Time bank promotes elderly care in China



By Wang Xinyue, Sun Chao, Yao Xueqing, People’s Daily

Zhao Xiuying, a 61-year-old resident in Nanjing, east China’s Jiangsu province, picked up the prescription medicine at a community health center early in the morning and bought some vegetables on her way back.

She did not take the medicines and vegetables home, but to the home of He, an 84-year-old woman who lives alone in the same neighborhood. Zhao runs errands for He twice a month.

After saying goodbye to He, Zhao opened a time bank mini program on her mobile phone and “saved” this volunteer service in her account.

“My balance stood at over 3,000 hours at most. I traded some of them for groceries and I’m planning to get some massage and health services with the rest,” Zhao told People’s Daily.

Zhao lives in the Yaohua neighborhood, Qixia district of Nanjing, where senior residents aged 60 years and above make up more than 20 percent of the local population. The neighborhood was the first to set up a time bank in Nanjing in 2014, to explore a new elderly care model – a reciprocity-based work trading system with which “the old serve the older.”

The time bank encourages people to bank their service hours through voluntary works, in order to trade the hours for elderly care services or materials when they get older.

Two senior citizens in Tonglu county, Hangzhou, east China’s Zhejiang province show their “bankbooks” of a time bank, May 31, 2021. (Photo by Xu Junyong/People’s Daily Online)

Wang Xiaohua is a lobby manager at the head office of Yaohua neighborhood’s time bank. According to her, 7,666 volunteers have opened an account in the time bank. They have saved a total of around 420,000 service hours in the bank and traded for services more than 690,000 times, Wang said.

Wang introduced that the time bank was developed to a “3.0 version” in 2019 as its management platform was updated and a mini program launched.

Volunteers can open an account, apply for services and check their service hours on the mini program, and the program automatically matches their information to demanders according to time, locations, as well as the age and gender of the service providers.

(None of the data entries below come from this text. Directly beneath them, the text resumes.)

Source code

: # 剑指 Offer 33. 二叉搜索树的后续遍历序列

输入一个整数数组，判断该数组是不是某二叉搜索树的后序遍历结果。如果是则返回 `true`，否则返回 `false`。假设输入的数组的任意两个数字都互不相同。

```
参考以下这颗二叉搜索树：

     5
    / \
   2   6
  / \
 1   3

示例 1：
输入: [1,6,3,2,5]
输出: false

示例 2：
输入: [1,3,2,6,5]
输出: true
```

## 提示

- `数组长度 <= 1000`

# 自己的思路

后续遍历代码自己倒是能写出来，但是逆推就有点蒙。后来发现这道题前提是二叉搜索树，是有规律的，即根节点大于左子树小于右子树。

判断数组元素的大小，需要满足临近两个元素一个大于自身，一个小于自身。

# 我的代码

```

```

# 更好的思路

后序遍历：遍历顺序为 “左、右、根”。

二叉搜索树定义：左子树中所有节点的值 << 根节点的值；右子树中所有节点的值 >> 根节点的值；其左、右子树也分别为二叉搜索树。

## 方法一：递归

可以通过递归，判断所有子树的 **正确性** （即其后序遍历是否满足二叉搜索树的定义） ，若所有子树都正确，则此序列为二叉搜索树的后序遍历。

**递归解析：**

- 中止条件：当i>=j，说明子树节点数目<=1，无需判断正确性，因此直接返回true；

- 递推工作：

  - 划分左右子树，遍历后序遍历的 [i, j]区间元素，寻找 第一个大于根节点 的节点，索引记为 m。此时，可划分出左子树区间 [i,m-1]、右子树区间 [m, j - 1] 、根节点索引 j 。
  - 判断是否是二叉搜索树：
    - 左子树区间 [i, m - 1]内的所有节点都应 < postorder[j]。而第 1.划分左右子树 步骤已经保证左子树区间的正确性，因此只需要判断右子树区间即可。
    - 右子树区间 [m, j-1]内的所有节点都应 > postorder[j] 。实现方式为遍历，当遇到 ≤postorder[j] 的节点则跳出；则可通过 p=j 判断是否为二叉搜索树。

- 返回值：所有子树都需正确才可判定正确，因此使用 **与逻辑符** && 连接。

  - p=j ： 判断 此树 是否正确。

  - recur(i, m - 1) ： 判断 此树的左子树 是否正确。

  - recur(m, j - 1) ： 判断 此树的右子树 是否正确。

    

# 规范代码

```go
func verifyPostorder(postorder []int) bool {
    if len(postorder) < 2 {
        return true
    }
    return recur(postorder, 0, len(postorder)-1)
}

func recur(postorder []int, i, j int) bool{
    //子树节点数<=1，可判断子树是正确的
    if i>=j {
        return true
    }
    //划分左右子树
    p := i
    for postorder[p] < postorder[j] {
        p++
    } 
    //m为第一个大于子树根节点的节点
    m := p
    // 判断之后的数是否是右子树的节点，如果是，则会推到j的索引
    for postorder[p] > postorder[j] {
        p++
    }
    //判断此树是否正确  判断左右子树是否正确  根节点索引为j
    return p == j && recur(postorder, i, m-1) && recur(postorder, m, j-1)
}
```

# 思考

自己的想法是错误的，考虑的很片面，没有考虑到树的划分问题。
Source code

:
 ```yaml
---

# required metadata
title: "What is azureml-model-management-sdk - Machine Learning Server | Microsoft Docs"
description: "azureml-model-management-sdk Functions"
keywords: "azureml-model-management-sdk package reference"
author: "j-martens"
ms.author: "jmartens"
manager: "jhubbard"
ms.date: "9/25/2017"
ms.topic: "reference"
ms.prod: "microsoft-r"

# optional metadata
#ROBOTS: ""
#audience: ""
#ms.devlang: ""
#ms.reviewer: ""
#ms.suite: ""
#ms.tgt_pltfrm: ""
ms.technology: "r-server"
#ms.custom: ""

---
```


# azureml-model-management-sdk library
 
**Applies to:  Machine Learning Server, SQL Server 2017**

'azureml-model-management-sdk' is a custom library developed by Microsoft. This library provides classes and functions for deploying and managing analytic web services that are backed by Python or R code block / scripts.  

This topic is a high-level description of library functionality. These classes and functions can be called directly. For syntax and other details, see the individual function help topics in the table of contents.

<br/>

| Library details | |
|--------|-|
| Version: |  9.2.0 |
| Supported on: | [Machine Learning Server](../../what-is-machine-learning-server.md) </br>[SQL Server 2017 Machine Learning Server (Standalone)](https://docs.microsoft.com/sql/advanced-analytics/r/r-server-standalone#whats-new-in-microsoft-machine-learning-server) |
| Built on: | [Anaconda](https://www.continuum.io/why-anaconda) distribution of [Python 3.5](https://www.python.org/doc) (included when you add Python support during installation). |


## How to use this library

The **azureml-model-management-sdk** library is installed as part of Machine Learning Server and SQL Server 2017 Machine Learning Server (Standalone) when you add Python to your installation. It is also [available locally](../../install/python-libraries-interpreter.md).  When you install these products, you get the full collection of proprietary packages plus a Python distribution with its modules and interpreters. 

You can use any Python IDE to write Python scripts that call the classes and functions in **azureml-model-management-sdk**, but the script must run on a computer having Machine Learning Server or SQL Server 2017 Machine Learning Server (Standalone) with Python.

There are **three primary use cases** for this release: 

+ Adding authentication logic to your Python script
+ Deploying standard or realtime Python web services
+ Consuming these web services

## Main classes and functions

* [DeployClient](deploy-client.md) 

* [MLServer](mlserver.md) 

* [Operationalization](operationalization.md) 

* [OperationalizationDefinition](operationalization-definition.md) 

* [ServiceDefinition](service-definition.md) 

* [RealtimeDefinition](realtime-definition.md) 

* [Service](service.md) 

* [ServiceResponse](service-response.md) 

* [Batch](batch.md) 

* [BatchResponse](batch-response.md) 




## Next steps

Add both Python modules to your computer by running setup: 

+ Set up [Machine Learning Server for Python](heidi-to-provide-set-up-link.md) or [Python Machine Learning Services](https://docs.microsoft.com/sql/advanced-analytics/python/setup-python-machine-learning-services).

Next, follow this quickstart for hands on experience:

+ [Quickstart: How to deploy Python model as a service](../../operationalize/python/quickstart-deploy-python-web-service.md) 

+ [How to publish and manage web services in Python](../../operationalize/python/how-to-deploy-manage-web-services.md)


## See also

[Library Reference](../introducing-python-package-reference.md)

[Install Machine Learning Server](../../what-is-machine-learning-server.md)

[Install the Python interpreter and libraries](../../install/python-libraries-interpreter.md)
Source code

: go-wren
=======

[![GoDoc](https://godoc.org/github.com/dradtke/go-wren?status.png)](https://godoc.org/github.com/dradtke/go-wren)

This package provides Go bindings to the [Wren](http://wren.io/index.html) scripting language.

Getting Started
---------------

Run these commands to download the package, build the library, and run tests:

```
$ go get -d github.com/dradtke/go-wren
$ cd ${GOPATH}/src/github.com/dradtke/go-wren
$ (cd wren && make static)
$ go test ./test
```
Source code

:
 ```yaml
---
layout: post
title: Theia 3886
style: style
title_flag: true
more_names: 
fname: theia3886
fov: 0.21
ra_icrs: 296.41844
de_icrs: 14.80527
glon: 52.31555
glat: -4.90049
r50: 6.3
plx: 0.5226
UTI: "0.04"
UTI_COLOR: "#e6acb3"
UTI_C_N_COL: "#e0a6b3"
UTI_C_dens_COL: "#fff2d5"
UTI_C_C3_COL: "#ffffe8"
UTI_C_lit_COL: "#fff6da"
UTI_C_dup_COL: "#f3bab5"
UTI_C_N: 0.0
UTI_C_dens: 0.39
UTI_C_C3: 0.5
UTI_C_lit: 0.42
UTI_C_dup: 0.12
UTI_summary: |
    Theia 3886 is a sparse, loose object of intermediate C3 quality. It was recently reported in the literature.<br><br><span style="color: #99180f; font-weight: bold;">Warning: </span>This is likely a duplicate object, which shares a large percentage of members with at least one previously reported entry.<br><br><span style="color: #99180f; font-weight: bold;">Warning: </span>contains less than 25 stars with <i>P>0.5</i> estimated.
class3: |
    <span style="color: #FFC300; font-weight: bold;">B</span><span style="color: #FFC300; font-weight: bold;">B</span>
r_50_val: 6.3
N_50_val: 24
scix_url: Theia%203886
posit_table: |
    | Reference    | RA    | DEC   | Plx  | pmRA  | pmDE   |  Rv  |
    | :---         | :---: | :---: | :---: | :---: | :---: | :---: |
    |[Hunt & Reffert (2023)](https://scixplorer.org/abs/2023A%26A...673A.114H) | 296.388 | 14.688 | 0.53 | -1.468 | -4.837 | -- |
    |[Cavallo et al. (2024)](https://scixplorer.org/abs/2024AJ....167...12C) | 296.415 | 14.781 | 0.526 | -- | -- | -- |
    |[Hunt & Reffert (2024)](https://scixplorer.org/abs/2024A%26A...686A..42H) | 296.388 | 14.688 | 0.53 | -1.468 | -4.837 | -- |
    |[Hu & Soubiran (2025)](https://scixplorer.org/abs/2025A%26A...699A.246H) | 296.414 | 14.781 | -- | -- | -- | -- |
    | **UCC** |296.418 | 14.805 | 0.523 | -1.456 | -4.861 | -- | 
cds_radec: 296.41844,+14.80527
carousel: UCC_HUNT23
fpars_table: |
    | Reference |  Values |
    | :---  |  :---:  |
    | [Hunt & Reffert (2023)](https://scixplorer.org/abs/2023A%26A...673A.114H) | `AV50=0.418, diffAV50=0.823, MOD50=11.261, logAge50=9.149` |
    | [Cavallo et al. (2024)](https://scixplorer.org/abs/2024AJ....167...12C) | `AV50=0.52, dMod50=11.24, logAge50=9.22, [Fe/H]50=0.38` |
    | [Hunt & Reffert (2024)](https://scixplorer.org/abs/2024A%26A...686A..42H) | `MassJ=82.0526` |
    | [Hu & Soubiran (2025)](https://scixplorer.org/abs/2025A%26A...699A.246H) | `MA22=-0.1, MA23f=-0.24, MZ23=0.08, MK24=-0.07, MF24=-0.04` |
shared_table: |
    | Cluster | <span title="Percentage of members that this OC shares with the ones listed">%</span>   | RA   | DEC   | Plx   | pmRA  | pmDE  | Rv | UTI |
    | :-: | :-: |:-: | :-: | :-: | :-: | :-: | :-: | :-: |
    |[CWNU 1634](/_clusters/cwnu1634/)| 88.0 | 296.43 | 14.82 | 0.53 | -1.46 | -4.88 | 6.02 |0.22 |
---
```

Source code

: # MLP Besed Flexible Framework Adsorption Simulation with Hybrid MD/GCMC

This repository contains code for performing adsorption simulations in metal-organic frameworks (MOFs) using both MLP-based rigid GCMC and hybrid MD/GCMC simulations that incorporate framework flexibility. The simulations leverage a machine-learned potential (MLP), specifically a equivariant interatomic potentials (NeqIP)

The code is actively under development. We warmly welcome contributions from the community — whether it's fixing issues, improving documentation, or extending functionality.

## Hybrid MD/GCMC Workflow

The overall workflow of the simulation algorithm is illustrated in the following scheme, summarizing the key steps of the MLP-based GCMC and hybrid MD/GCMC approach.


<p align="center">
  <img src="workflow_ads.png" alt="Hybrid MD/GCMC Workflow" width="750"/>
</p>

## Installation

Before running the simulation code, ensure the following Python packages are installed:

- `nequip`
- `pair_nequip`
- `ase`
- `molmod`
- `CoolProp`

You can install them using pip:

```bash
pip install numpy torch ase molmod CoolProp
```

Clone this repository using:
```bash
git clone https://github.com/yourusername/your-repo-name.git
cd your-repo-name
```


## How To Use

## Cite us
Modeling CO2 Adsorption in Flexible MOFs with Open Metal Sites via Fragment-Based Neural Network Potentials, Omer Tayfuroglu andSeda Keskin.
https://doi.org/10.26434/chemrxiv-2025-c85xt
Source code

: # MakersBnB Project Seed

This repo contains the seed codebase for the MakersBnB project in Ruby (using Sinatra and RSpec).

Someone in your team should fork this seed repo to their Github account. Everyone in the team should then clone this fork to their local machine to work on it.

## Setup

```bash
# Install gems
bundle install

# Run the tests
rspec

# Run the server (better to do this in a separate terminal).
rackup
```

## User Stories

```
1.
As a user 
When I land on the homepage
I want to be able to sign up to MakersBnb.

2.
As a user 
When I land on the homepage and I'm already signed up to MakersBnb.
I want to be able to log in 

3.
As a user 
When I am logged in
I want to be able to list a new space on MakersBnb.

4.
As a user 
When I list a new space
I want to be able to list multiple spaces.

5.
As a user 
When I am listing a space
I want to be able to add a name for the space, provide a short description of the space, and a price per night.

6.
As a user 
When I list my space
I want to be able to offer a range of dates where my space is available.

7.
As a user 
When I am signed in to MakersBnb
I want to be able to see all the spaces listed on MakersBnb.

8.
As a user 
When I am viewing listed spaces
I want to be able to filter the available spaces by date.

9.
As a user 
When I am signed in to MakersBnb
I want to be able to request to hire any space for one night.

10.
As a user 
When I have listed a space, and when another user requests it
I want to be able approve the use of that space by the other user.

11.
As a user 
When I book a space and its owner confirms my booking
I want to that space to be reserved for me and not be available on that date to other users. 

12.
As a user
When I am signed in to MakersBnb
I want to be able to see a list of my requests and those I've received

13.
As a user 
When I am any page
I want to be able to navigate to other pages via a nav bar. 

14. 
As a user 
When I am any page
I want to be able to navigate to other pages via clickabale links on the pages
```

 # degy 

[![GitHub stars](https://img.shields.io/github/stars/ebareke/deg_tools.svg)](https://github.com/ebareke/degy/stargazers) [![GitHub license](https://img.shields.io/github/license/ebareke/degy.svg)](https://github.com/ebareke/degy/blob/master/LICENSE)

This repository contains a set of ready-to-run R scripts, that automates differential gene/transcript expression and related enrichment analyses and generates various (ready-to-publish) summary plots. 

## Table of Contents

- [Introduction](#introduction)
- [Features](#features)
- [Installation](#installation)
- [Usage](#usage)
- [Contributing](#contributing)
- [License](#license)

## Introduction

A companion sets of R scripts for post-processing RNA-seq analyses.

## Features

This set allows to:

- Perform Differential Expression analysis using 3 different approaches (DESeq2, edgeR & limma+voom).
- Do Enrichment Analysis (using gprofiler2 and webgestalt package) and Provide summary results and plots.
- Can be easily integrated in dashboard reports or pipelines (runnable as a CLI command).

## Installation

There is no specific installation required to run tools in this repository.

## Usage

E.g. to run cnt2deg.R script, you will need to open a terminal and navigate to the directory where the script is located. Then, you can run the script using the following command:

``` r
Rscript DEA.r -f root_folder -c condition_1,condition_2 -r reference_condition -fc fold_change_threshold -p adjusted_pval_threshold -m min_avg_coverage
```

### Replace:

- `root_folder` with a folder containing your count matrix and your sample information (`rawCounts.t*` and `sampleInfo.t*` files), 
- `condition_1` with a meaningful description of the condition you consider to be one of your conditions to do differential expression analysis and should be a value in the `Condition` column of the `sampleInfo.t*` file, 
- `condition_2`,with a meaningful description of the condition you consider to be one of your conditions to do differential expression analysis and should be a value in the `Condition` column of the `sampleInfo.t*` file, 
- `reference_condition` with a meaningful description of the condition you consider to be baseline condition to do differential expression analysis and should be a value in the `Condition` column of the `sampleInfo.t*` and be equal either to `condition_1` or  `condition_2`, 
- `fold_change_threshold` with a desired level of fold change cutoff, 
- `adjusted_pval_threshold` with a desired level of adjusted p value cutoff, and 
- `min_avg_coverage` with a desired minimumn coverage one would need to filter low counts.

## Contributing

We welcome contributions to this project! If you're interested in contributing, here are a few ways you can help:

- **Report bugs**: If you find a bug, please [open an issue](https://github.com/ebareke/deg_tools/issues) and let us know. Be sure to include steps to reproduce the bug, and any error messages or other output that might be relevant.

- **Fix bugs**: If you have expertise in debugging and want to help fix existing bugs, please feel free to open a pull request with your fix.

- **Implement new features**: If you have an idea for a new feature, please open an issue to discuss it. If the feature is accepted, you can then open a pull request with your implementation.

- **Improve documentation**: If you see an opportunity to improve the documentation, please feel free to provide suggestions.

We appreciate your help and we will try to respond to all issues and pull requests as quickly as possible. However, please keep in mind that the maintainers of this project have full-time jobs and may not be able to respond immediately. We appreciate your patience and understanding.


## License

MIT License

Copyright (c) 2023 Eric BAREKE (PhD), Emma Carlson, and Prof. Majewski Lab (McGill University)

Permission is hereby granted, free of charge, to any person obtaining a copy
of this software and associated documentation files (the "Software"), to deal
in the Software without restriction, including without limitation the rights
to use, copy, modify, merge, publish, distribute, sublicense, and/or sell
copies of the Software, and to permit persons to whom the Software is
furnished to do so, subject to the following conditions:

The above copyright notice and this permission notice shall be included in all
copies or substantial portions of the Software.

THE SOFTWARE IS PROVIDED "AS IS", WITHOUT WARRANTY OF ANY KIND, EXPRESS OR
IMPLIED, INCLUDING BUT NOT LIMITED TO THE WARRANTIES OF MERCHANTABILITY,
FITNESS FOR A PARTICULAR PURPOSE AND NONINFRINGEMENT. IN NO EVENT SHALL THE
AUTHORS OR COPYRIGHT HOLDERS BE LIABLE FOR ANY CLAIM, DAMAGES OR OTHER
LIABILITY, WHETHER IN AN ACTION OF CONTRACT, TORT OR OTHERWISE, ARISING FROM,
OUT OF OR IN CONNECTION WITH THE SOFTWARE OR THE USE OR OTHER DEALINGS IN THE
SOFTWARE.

The mini program has a simple user interface and adopts a big font size so that it’s easy for seniors to use. Instruction activities were held in the neighborhood to help the seniors get familiar with the mini program, while the traditional manual bookkeeping method is also kept in the bank, said Wei Yingbao, head of Yaohua neighborhood’s time bank.

In October, 2021, relevant departments of China jointly issued an action plan to further promote the development of the smart health and elderly care industry between 2021 and 2025. The plan aims to strengthen information technology support, upgrade relevant platforms, promote intelligent health services and carry out other elderly care measures.

Volunteers instruct senior citizens to use fitness equipment at a day-care nursing facility in Aoling community, Gaojia township, Meishan, southwest China’s Sichuan province, May 7, 2022. (Photo by Zhang Zhongping/People’s Daily Online)

According to the plan, new-generation information technology and smart devices will be applied in homes, communities, nursing homes and other elderly care scenarios. Innovation shall be made in “internet plus” elderly care, time bank and more smart elderly care services.

So far, the successful experience of the time bank model has been promoted to more areas in China, encouraging the society to participate in volunteer services for the elderly and community governance.
The Beijing municipal government issued a work report in January this year, which takes the development of the time bank model as a task. It said every service hour could be traded for a “time coin” in the account, which could be used to buy services or donated to immediate relatives. Volunteers with 10,000 time coins will be entitled to live in government-funded nursing facilities.

Apart from time bank, other new elderly care models are also being explored across China, such as a “caring map” that shows the locations of empty nesters and disabled seniors for better voluntary services, and a platform of home-visiting doctor service where the elderly can place orders online.

A smart elderly care service system is being improved with the assistance of technology, promoting high-quality development of the elderly care industry and enhancing the sense of happiness for the senior group.